» **THE PROBLEM**
Word for word, repeat everything in the records below except the pictures.

» **EXCERPTED DATA**
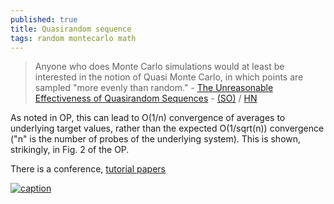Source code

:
 ```yaml
---
published: true
title: Quasirandom sequence
tags: random montecarlo math
---
```

> Anyone who does Monte Carlo simulations would at least be interested in the notion of Quasi Monte Carlo, in which points are sampled "more evenly than random." - [The Unreasonable Effectiveness of Quasirandom Sequences](http://extremelearning.com.au/unreasonable-effectiveness-of-quasirandom-sequences/) - [(SO)](https://news.ycombinator.com/item?id=17873284) / [HN](https://news.ycombinator.com/item?id=17873284)

As noted in OP, this can lead to O(1/n) convergence of averages to underlying target values, rather than the expected O(1/sqrt(n)) convergence ("n" is the number of probes of the underlying system). This is shown, strikingly, in Fig. 2 of the OP.

There is a conference, [tutorial papers]( http://mcqmc2018.inria.fr)

[ ![caption](https://secureservercdn.net/50.62.88.172/cnc.a6a.myftpupload.com/wp-content/uploads/2018/04/Animated_Comparison_Color.gif) ](http://extremelearning.com.au/unreasonable-effectiveness-of-quasirandom-sequences/)
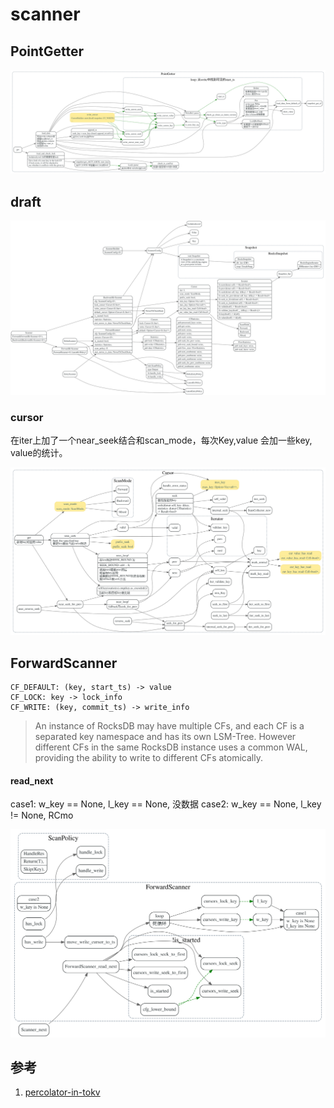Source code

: # scanner

## PointGetter

![](./dot/PointGetter_get.svg)

## draft

![](./dot/storage_scanner_draft.svg)

### cursor

在iter上加了一个near_seek结合和scan_mode，每次Key,value 
会加一些key, value的统计。

![](./dot/cursor.svg)

## ForwardScanner

```
CF_DEFAULT: (key, start_ts) -> value
CF_LOCK: key -> lock_info
CF_WRITE: (key, commit_ts) -> write_info
```
>An instance of RocksDB may have multiple CFs, and each CF is a separated key namespace and has its own LSM-Tree. However different CFs in the same RocksDB instance uses a common WAL, providing the ability to write to different CFs atomically.


#### read_next

case1: w_key == None, l_key == None, 没数据
case2: w_key == None, l_key != None, RCmo


![](./dot/ForwardScanner_read_next.svg)

## 参考

1. [percolator-in-tokv](https://tikv.org/deep-dive/distributed-transaction/percolator/#percolator-in-tikv)
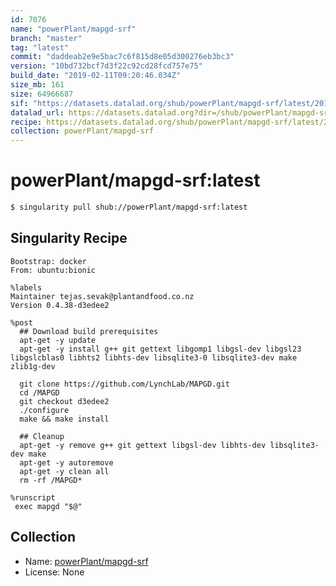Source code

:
 ```yaml
---
id: 7076
name: "powerPlant/mapgd-srf"
branch: "master"
tag: "latest"
commit: "daddeab2e9e5bac7c6f815d8e05d300276eb3bc3"
version: "10bd732bcf7d3f22c92cd28fcd757e75"
build_date: "2019-02-11T09:20:46.034Z"
size_mb: 161
size: 64966687
sif: "https://datasets.datalad.org/shub/powerPlant/mapgd-srf/latest/2019-02-11-daddeab2-10bd732b/10bd732bcf7d3f22c92cd28fcd757e75.simg"
datalad_url: https://datasets.datalad.org?dir=/shub/powerPlant/mapgd-srf/latest/2019-02-11-daddeab2-10bd732b/
recipe: https://datasets.datalad.org/shub/powerPlant/mapgd-srf/latest/2019-02-11-daddeab2-10bd732b/Singularity
collection: powerPlant/mapgd-srf
---
```


# powerPlant/mapgd-srf:latest

```bash
$ singularity pull shub://powerPlant/mapgd-srf:latest
```

## Singularity Recipe

```singularity
Bootstrap: docker
From: ubuntu:bionic

%labels
Maintainer tejas.sevak@plantandfood.co.nz
Version 0.4.38-d3edee2

%post
  ## Download build prerequisites
  apt-get -y update
  apt-get -y install g++ git gettext libgomp1 libgsl-dev libgsl23 libgslcblas0 libhts2 libhts-dev libsqlite3-0 libsqlite3-dev make zlib1g-dev

  git clone https://github.com/LynchLab/MAPGD.git
  cd /MAPGD
  git checkout d3edee2
  ./configure
  make && make install

  ## Cleanup
  apt-get -y remove g++ git gettext libgsl-dev libhts-dev libsqlite3-dev make
  apt-get -y autoremove
  apt-get -y clean all
  rm -rf /MAPGD*

%runscript
 exec mapgd "$@"
```

## Collection

 - Name: [powerPlant/mapgd-srf](https://github.com/powerPlant/mapgd-srf)
 - License: None

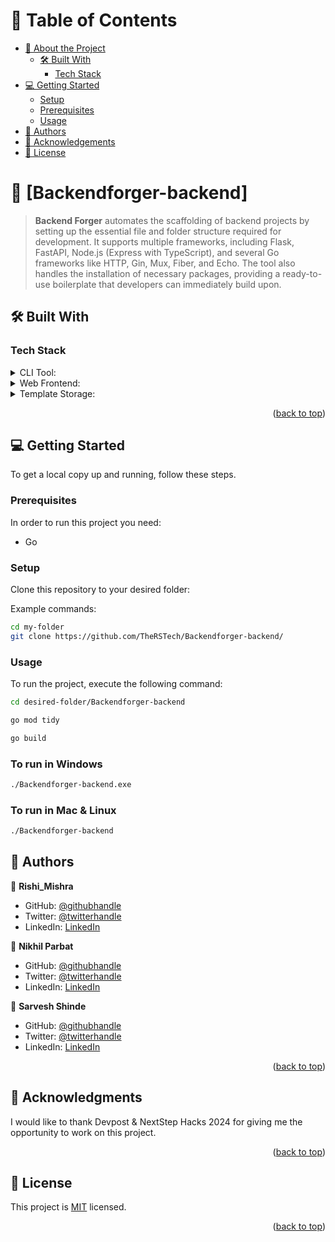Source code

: # 📗 Table of Contents

- [📖 About the Project](#about-project)
  - [🛠 Built With](#built-with)
    - [Tech Stack](#tech-stack)
- [💻 Getting Started](#getting-started)
  - [Setup](#setup)
  - [Prerequisites](#prerequisites)
  - [Usage](#usage)
- [👥 Authors](#authors)
- [🙏 Acknowledgements](#acknowledgements)
- [📝 License](#license)

<!-- PROJECT DESCRIPTION -->

# 📖 [Backendforger-backend] <a name="about-project"></a>

> **Backend Forger** automates the scaffolding of backend projects by setting up the essential file and folder structure required for development. It supports multiple frameworks, including Flask, FastAPI, Node.js (Express with TypeScript), and several Go frameworks like HTTP, Gin, Mux, Fiber, and Echo. The tool also handles the installation of necessary packages, providing a ready-to-use boilerplate that developers can immediately build upon.


## 🛠 Built With <a name="built-with"></a>

### Tech Stack <a name="tech-stack"></a>


<details>
  <summary>CLI Tool:</summary>
  <ul>
    <li><a href="https://go.dev/">Go</a></li>
    <li><a href="https://github.com/spf13/cobra">Cobra</a></li>
  </ul>
</details>

<details>
  <summary>Web Frontend: </summary>
  <ul>
    <li><a href="https://nextjs.org/">Next.js</a></li>
    <li><a href="https://www.typescriptlang.org/">TypeScript</a></li>
    <li><a href="https://tailwindcss.com/">Tailwind CSS</a></li>
    <li><a href="https://daisyui.com/">DaisyUI</a></li>
  </ul>
</details>

<details>
  <summary>Template Storage:</summary>
  <ul>
    <li><a href="https://aws.amazon.com/s3/">Amazon S3</a></li>
  </ul>
</details>

<p align="right">(<a href="#readme-top">back to top</a>)</p>

<!-- GETTING STARTED -->

## 💻 Getting Started <a name="getting-started"></a>

To get a local copy up and running, follow these steps.

### Prerequisites

In order to run this project you need:

<ul>
    <li>Go</li>
</ul>

### Setup

Clone this repository to your desired folder:

Example commands:
```bash
cd my-folder
git clone https://github.com/TheRSTech/Backendforger-backend/
```


### Usage

To run the project, execute the following command:

```bash
cd desired-folder/Backendforger-backend
 ```

```bash
go mod tidy
 ```

```bash
go build
 ```

### To run in Windows
```bash
./Backendforger-backend.exe
 ```
### To run in Mac & Linux
```bash
./Backendforger-backend
 ```

<!-- AUTHORS -->

## 👥 Authors <a name="authors"></a>

👤 **Rishi_Mishra**

- GitHub: [@githubhandle](https://github.com/Rishi-Mishra0704)
- Twitter: [@twitterhandle](https://twitter.com/RishiMi31357764)
- LinkedIn: [LinkedIn](https://www.linkedin.com/in/rrmishra/)

👤 **Nikhil Parbat**

- GitHub: [@githubhandle](https://github.com/NikhilParbat)
- Twitter: [@twitterhandle](https://twitter.com/NParbat57571)
- LinkedIn: [LinkedIn](https://www.linkedin.com/in/nikhil-parbat/)

👤 **Sarvesh Shinde**

- GitHub: [@githubhandle](https://github.com/Sarvesh-shinde23)
- Twitter: [@twitterhandle](https://x.com/sarveshiya96596)
- LinkedIn: [LinkedIn](https://www.linkedin.com/in/saveshzone/)

<p align="right">(<a href="#readme-top">back to top</a>)</p>


<!-- ACKNOWLEDGEMENTS -->

## 🙏 Acknowledgments <a name="acknowledgements"></a>

I would like to thank Devpost & NextStep Hacks 2024 for giving me the opportunity to work on this project.

<p align="right">(<a href="#readme-top">back to top</a>)</p>

<!-- LICENSE -->

## 📝 License <a name="license"></a>

This project is [MIT](./LICENSE) licensed.

<p align="right">(<a href="#readme-top">back to top</a>)</p>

» **EXERCISE ANSWER**
Source code

:
 ```yaml
---
published: true
title: Quasirandom sequence
tags: random montecarlo math
---
```

> Anyone who does Monte Carlo simulations would at least be interested in the notion of Quasi Monte Carlo, in which points are sampled "more evenly than random." - [The Unreasonable Effectiveness of Quasirandom Sequences](http://extremelearning.com.au/unreasonable-effectiveness-of-quasirandom-sequences/) - [(SO)](https://news.ycombinator.com/item?id=17873284) / [HN](https://news.ycombinator.com/item?id=17873284)

As noted in OP, this can lead to O(1/n) convergence of averages to underlying target values, rather than the expected O(1/sqrt(n)) convergence ("n" is the number of probes of the underlying system). This is shown, strikingly, in Fig. 2 of the OP.

There is a conference, [tutorial papers]( http://mcqmc2018.inria.fr)

[ ![caption](https://secureservercdn.net/50.62.88.172/cnc.a6a.myftpupload.com/wp-content/uploads/2018/04/Animated_Comparison_Color.gif) ](http://extremelearning.com.au/unreasonable-effectiveness-of-quasirandom-sequences/)
Source code

: # scanner

## PointGetter

![](./dot/PointGetter_get.svg)

## draft

![](./dot/storage_scanner_draft.svg)

### cursor

在iter上加了一个near_seek结合和scan_mode，每次Key,value 
会加一些key, value的统计。

![](./dot/cursor.svg)

## ForwardScanner

```
CF_DEFAULT: (key, start_ts) -> value
CF_LOCK: key -> lock_info
CF_WRITE: (key, commit_ts) -> write_info
```
>An instance of RocksDB may have multiple CFs, and each CF is a separated key namespace and has its own LSM-Tree. However different CFs in the same RocksDB instance uses a common WAL, providing the ability to write to different CFs atomically.


#### read_next

case1: w_key == None, l_key == None, 没数据
case2: w_key == None, l_key != None, RCmo


![](./dot/ForwardScanner_read_next.svg)

## 参考

1. [percolator-in-tokv](https://tikv.org/deep-dive/distributed-transaction/percolator/#percolator-in-tikv)
Source code

:
 ```yaml
---
id: 7076
name: "powerPlant/mapgd-srf"
branch: "master"
tag: "latest"
commit: "daddeab2e9e5bac7c6f815d8e05d300276eb3bc3"
version: "10bd732bcf7d3f22c92cd28fcd757e75"
build_date: "2019-02-11T09:20:46.034Z"
size_mb: 161
size: 64966687
sif: "https://datasets.datalad.org/shub/powerPlant/mapgd-srf/latest/2019-02-11-daddeab2-10bd732b/10bd732bcf7d3f22c92cd28fcd757e75.simg"
datalad_url: https://datasets.datalad.org?dir=/shub/powerPlant/mapgd-srf/latest/2019-02-11-daddeab2-10bd732b/
recipe: https://datasets.datalad.org/shub/powerPlant/mapgd-srf/latest/2019-02-11-daddeab2-10bd732b/Singularity
collection: powerPlant/mapgd-srf
---
```


# powerPlant/mapgd-srf:latest

```bash
$ singularity pull shub://powerPlant/mapgd-srf:latest
```

## Singularity Recipe

```singularity
Bootstrap: docker
From: ubuntu:bionic

%labels
Maintainer tejas.sevak@plantandfood.co.nz
Version 0.4.38-d3edee2

%post
  ## Download build prerequisites
  apt-get -y update
  apt-get -y install g++ git gettext libgomp1 libgsl-dev libgsl23 libgslcblas0 libhts2 libhts-dev libsqlite3-0 libsqlite3-dev make zlib1g-dev

  git clone https://github.com/LynchLab/MAPGD.git
  cd /MAPGD
  git checkout d3edee2
  ./configure
  make && make install

  ## Cleanup
  apt-get -y remove g++ git gettext libgsl-dev libhts-dev libsqlite3-dev make
  apt-get -y autoremove
  apt-get -y clean all
  rm -rf /MAPGD*

%runscript
 exec mapgd "$@"
```

## Collection

 - Name: [powerPlant/mapgd-srf](https://github.com/powerPlant/mapgd-srf)
 - License: None

Source code

: # 📗 Table of Contents

- [📖 About the Project](#about-project)
  - [🛠 Built With](#built-with)
    - [Tech Stack](#tech-stack)
- [💻 Getting Started](#getting-started)
  - [Setup](#setup)
  - [Prerequisites](#prerequisites)
  - [Usage](#usage)
- [👥 Authors](#authors)
- [🙏 Acknowledgements](#acknowledgements)
- [📝 License](#license)

<!-- PROJECT DESCRIPTION -->

# 📖 [Backendforger-backend] <a name="about-project"></a>

> **Backend Forger** automates the scaffolding of backend projects by setting up the essential file and folder structure required for development. It supports multiple frameworks, including Flask, FastAPI, Node.js (Express with TypeScript), and several Go frameworks like HTTP, Gin, Mux, Fiber, and Echo. The tool also handles the installation of necessary packages, providing a ready-to-use boilerplate that developers can immediately build upon.


## 🛠 Built With <a name="built-with"></a>

### Tech Stack <a name="tech-stack"></a>


<details>
  <summary>CLI Tool:</summary>
  <ul>
    <li><a href="https://go.dev/">Go</a></li>
    <li><a href="https://github.com/spf13/cobra">Cobra</a></li>
  </ul>
</details>

<details>
  <summary>Web Frontend: </summary>
  <ul>
    <li><a href="https://nextjs.org/">Next.js</a></li>
    <li><a href="https://www.typescriptlang.org/">TypeScript</a></li>
    <li><a href="https://tailwindcss.com/">Tailwind CSS</a></li>
    <li><a href="https://daisyui.com/">DaisyUI</a></li>
  </ul>
</details>

<details>
  <summary>Template Storage:</summary>
  <ul>
    <li><a href="https://aws.amazon.com/s3/">Amazon S3</a></li>
  </ul>
</details>

<p align="right">(<a href="#readme-top">back to top</a>)</p>

<!-- GETTING STARTED -->

## 💻 Getting Started <a name="getting-started"></a>

To get a local copy up and running, follow these steps.

### Prerequisites

In order to run this project you need:

<ul>
    <li>Go</li>
</ul>

### Setup

Clone this repository to your desired folder:

Example commands:
```bash
cd my-folder
git clone https://github.com/TheRSTech/Backendforger-backend/
```


### Usage

To run the project, execute the following command:

```bash
cd desired-folder/Backendforger-backend
 ```

```bash
go mod tidy
 ```

```bash
go build
 ```

### To run in Windows
```bash
./Backendforger-backend.exe
 ```
### To run in Mac & Linux
```bash
./Backendforger-backend
 ```

<!-- AUTHORS -->

## 👥 Authors <a name="authors"></a>

👤 **Rishi_Mishra**

- GitHub: [@githubhandle](https://github.com/Rishi-Mishra0704)
- Twitter: [@twitterhandle](https://twitter.com/RishiMi31357764)
- LinkedIn: [LinkedIn](https://www.linkedin.com/in/rrmishra/)

👤 **Nikhil Parbat**

- GitHub: [@githubhandle](https://github.com/NikhilParbat)
- Twitter: [@twitterhandle](https://twitter.com/NParbat57571)
- LinkedIn: [LinkedIn](https://www.linkedin.com/in/nikhil-parbat/)

👤 **Sarvesh Shinde**

- GitHub: [@githubhandle](https://github.com/Sarvesh-shinde23)
- Twitter: [@twitterhandle](https://x.com/sarveshiya96596)
- LinkedIn: [LinkedIn](https://www.linkedin.com/in/saveshzone/)

<p align="right">(<a href="#readme-top">back to top</a>)</p>


<!-- ACKNOWLEDGEMENTS -->

## 🙏 Acknowledgments <a name="acknowledgements"></a>

I would like to thank Devpost & NextStep Hacks 2024 for giving me the opportunity to work on this project.

<p align="right">(<a href="#readme-top">back to top</a>)</p>

<!-- LICENSE -->

## 📝 License <a name="license"></a>

This project is [MIT](./LICENSE) licensed.

<p align="right">(<a href="#readme-top">back to top</a>)</p>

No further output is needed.